Beyond serving as a biomarker, granzymes are also being explored as active therapeutic tools. The concept of granzyme-armed immunotoxins — fusion proteins linking a targeting antibody fragment to a recombinant granzyme — has been investigated as a strategy to deliver cytotoxic payloads directly to antigen-expressing tumor cells. Separately, the field of chimeric antigen receptor (CAR) T-cell engineering has begun examining whether augmenting intracellular granzyme levels or granule exocytosis efficiency can enhance CAR T-cell potency, particularly against solid tumors where immunosuppressive conditions often impair CTL function. These developments position granzymes not merely as passive indicators of immune activity, but as active molecular levers that can potentially be engineered for greater therapeutic effect.

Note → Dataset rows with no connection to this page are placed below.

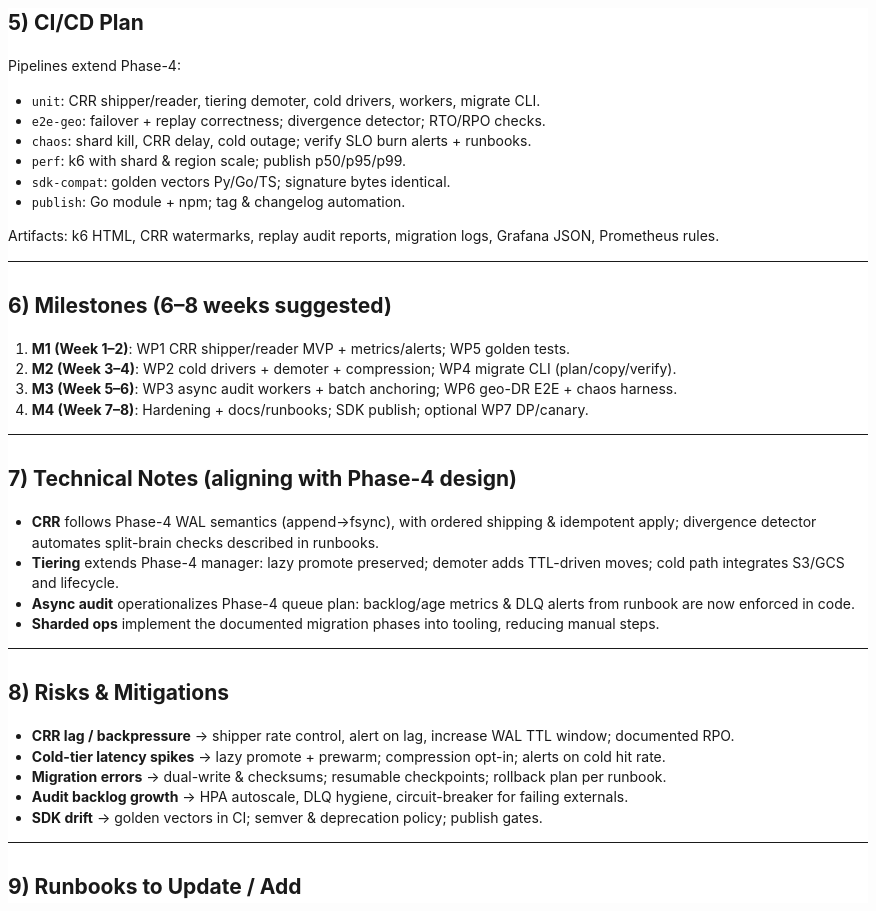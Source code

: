 
## 5) CI/CD Plan

Pipelines extend Phase-4:

* `unit`: CRR shipper/reader, tiering demoter, cold drivers, workers, migrate CLI.
* `e2e-geo`: failover + replay correctness; divergence detector; RTO/RPO checks.
* `chaos`: shard kill, CRR delay, cold outage; verify SLO burn alerts + runbooks.
* `perf`: k6 with shard & region scale; publish p50/p95/p99.
* `sdk-compat`: golden vectors Py/Go/TS; signature bytes identical.
* `publish`: Go module + npm; tag & changelog automation.

Artifacts: k6 HTML, CRR watermarks, replay audit reports, migration logs, Grafana JSON, Prometheus rules.

---

## 6) Milestones (6–8 weeks suggested)

1. **M1 (Week 1–2)**: WP1 CRR shipper/reader MVP + metrics/alerts; WP5 golden tests.
2. **M2 (Week 3–4)**: WP2 cold drivers + demoter + compression; WP4 migrate CLI (plan/copy/verify).
3. **M3 (Week 5–6)**: WP3 async audit workers + batch anchoring; WP6 geo-DR E2E + chaos harness.
4. **M4 (Week 7–8)**: Hardening + docs/runbooks; SDK publish; optional WP7 DP/canary.

---

## 7) Technical Notes (aligning with Phase-4 design)

* **CRR** follows Phase-4 WAL semantics (append→fsync), with ordered shipping & idempotent apply; divergence detector automates split-brain checks described in runbooks.
* **Tiering** extends Phase-4 manager: lazy promote preserved; demoter adds TTL-driven moves; cold path integrates S3/GCS and lifecycle.
* **Async audit** operationalizes Phase-4 queue plan: backlog/age metrics & DLQ alerts from runbook are now enforced in code.
* **Sharded ops** implement the documented migration phases into tooling, reducing manual steps.

---

## 8) Risks & Mitigations

* **CRR lag / backpressure** → shipper rate control, alert on lag, increase WAL TTL window; documented RPO.
* **Cold-tier latency spikes** → lazy promote + prewarm; compression opt-in; alerts on cold hit rate.
* **Migration errors** → dual-write & checksums; resumable checkpoints; rollback plan per runbook.
* **Audit backlog growth** → HPA autoscale, DLQ hygiene, circuit-breaker for failing externals.
* **SDK drift** → golden vectors in CI; semver & deprecation policy; publish gates.

---

## 9) Runbooks to Update / Add
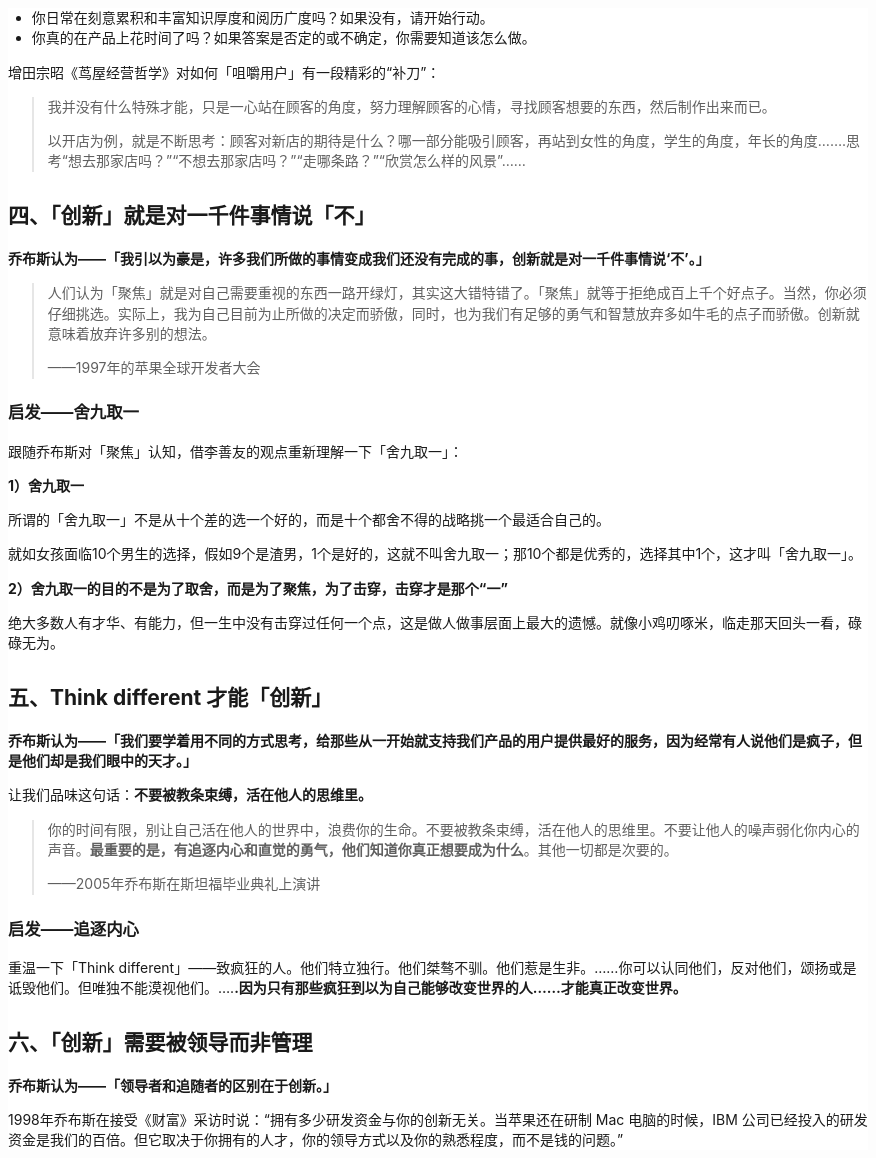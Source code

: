 *   你日常在刻意累积和丰富知识厚度和阅历广度吗？如果没有，请开始行动。
*   你真的在产品上花时间了吗？如果答案是否定的或不确定，你需要知道该怎么做。

增田宗昭《茑屋经营哲学》对如何「咀嚼用户」有一段精彩的“补刀”：

> 我并没有什么特殊才能，只是一心站在顾客的角度，努力理解顾客的心情，寻找顾客想要的东西，然后制作出来而已。
> 
> 以开店为例，就是不断思考：顾客对新店的期待是什么？哪一部分能吸引顾客，再站到女性的角度，学生的角度，年长的角度…….思考“想去那家店吗？”“不想去那家店吗？”“走哪条路？”“欣赏怎么样的风景”……

## 四、「创新」就是对一千件事情说「不」

**乔布斯认为——「我引以为豪是，许多我们所做的事情变成我们还没有完成的事，创新就是对一千件事情说‘不’。」**

> 人们认为「聚焦」就是对自己需要重视的东西一路开绿灯，其实这大错特错了。「聚焦」就等于拒绝成百上千个好点子。当然，你必须仔细挑选。实际上，我为自己目前为止所做的决定而骄傲，同时，也为我们有足够的勇气和智慧放弃多如牛毛的点子而骄傲。创新就意味着放弃许多别的想法。
> 
> ——1997年的苹果全球开发者大会

### 启发——舍九取一

跟随乔布斯对「聚焦」认知，借李善友的观点重新理解一下「舍九取一」：

**1）舍九取一**

所谓的「舍九取一」不是从十个差的选一个好的，而是十个都舍不得的战略挑一个最适合自己的。

就如女孩面临10个男生的选择，假如9个是渣男，1个是好的，这就不叫舍九取一；那10个都是优秀的，选择其中1个，这才叫「舍九取一」。

**2）舍九取一的目的不是为了取舍，而是为了聚焦，为了击穿，击穿才是那个“一”**

绝大多数人有才华、有能力，但一生中没有击穿过任何一个点，这是做人做事层面上最大的遗憾。就像小鸡叨啄米，临走那天回头一看，碌碌无为。

## 五、Think different 才能「创新」

**乔布斯认为——「我们要学着用不同的方式思考，给那些从一开始就支持我们产品的用户提供最好的服务，因为经常有人说他们是疯子，但是他们却是我们眼中的天才。」**

让我们品味这句话：**不要被教条束缚，活在他人的思维里。**

> 你的时间有限，别让自己活在他人的世界中，浪费你的生命。不要被教条束缚，活在他人的思维里。不要让他人的噪声弱化你内心的声音。**最重要的是，有追逐内心和直觉的勇气，他们知道你真正想要成为什么**。其他一切都是次要的。
> 
> ——2005年乔布斯在斯坦福毕业典礼上演讲

### 启发——追逐内心

重温一下「Think different」——致疯狂的人。他们特立独行。他们桀骜不驯。他们惹是生非。……你可以认同他们，反对他们，颂扬或是诋毁他们。但唯独不能漠视他们。….**.因为只有那些疯狂到以为自己能够改变世界的人……才能真正改变世界。**

## 六、「创新」需要被领导而非管理

**乔布斯认为——「领导者和追随者的区别在于创新。」**

1998年乔布斯在接受《财富》采访时说：“拥有多少研发资金与你的创新无关。当苹果还在研制 Mac 电脑的时候，IBM 公司已经投入的研发资金是我们的百倍。但它取决于你拥有的人才，你的领导方式以及你的熟悉程度，而不是钱的问题。”

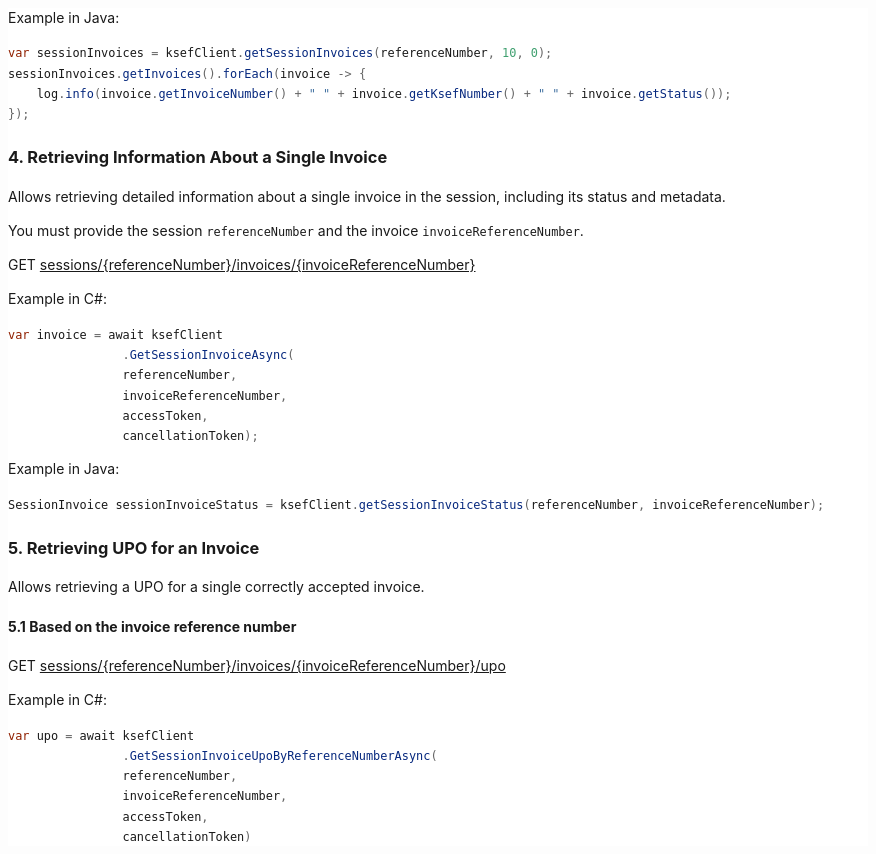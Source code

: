Example in Java:

```java
var sessionInvoices = ksefClient.getSessionInvoices(referenceNumber, 10, 0);
sessionInvoices.getInvoices().forEach(invoice -> {
    log.info(invoice.getInvoiceNumber() + " " + invoice.getKsefNumber() + " " + invoice.getStatus());
});
```

### 4. Retrieving Information About a Single Invoice

Allows retrieving detailed information about a single invoice in the session, including its status and metadata.

You must provide the session `referenceNumber` and the invoice `invoiceReferenceNumber`.

GET [sessions/{referenceNumber}/invoices/{invoiceReferenceNumber}](https://ksef-test.mf.gov.pl/docs/v2/index.html#tag/Status-wysylki-i-UPO/paths/~1api~1v2~1sessions~1%7BreferenceNumber%7D~1invoices~1%7BinvoiceReferenceNumber%7D/get)

Example in C#:

```csharp
var invoice = await ksefClient
                .GetSessionInvoiceAsync(
                referenceNumber,
                invoiceReferenceNumber,
                accessToken,
                cancellationToken);
```

Example in Java:

```java
SessionInvoice sessionInvoiceStatus = ksefClient.getSessionInvoiceStatus(referenceNumber, invoiceReferenceNumber);
```

### 5. Retrieving UPO for an Invoice

Allows retrieving a UPO for a single correctly accepted invoice.

#### 5.1 Based on the invoice reference number

GET [sessions/{referenceNumber}/invoices/{invoiceReferenceNumber}/upo](https://ksef-test.mf.gov.pl/docs/v2/index.html#tag/Status-wysylki-i-UPO/paths/~1api~1v2~1sessions~1%7BreferenceNumber%7D~1invoices~1%7BinvoiceReferenceNumber%7D~1upo/get)

Example in C#:

```csharp
var upo = await ksefClient
                .GetSessionInvoiceUpoByReferenceNumberAsync(
                referenceNumber,
                invoiceReferenceNumber,
                accessToken,
                cancellationToken)
```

Figure 2. The function and mechanism of granzyme B in antitumor immunity. (Source: Tong X, et al. 2025)

Granzymes in Autoimmunity, Aging, and Non-Cytotoxic Pathology

One of the most striking recent reappraisals of granzyme biology involves their roles outside of conventional cytotoxic immunity. Accumulating evidence points to granzymes — particularly GzmB — as significant contributors to chronic inflammatory and fibrotic conditions. In aged skin and sun-damaged tissue, extracellular GzmB accumulates due to a relative deficiency of its natural inhibitor, and this enzymatic activity cleaves structural extracellular matrix components such as collagen and fibronectin, impairing wound healing and promoting fibrotic remodeling. A 2025 editorial review summarized emerging work linking granzyme-mediated extracellular proteolysis to the pathogenesis of conditions ranging from aortic aneurysm and atherosclerosis to neuroinflammation and age-related tissue deterioration. This "dark side" of granzyme biology — where the same enzymes that protect against cancer and infection become destructive in the context of dysregulated chronic inflammation — is now a major focus of research and a compelling rationale for developing selective granzyme inhibitors as therapeutics.

In autoimmune disease, the picture is complex. On one hand, CTL-mediated granzyme release contributes to target tissue destruction in diseases such as type 1 diabetes (islet cell killing), multiple sclerosis (oligodendrocyte damage), and inflammatory myopathies. On the other hand, granzyme-expressing regulatory T cells may use these enzymes to suppress excessive immune responses by killing activated effector cells, suggesting a bidirectional regulatory function. This duality makes it difficult to simply block granzymes globally and demands a nuanced, context-specific therapeutic approach.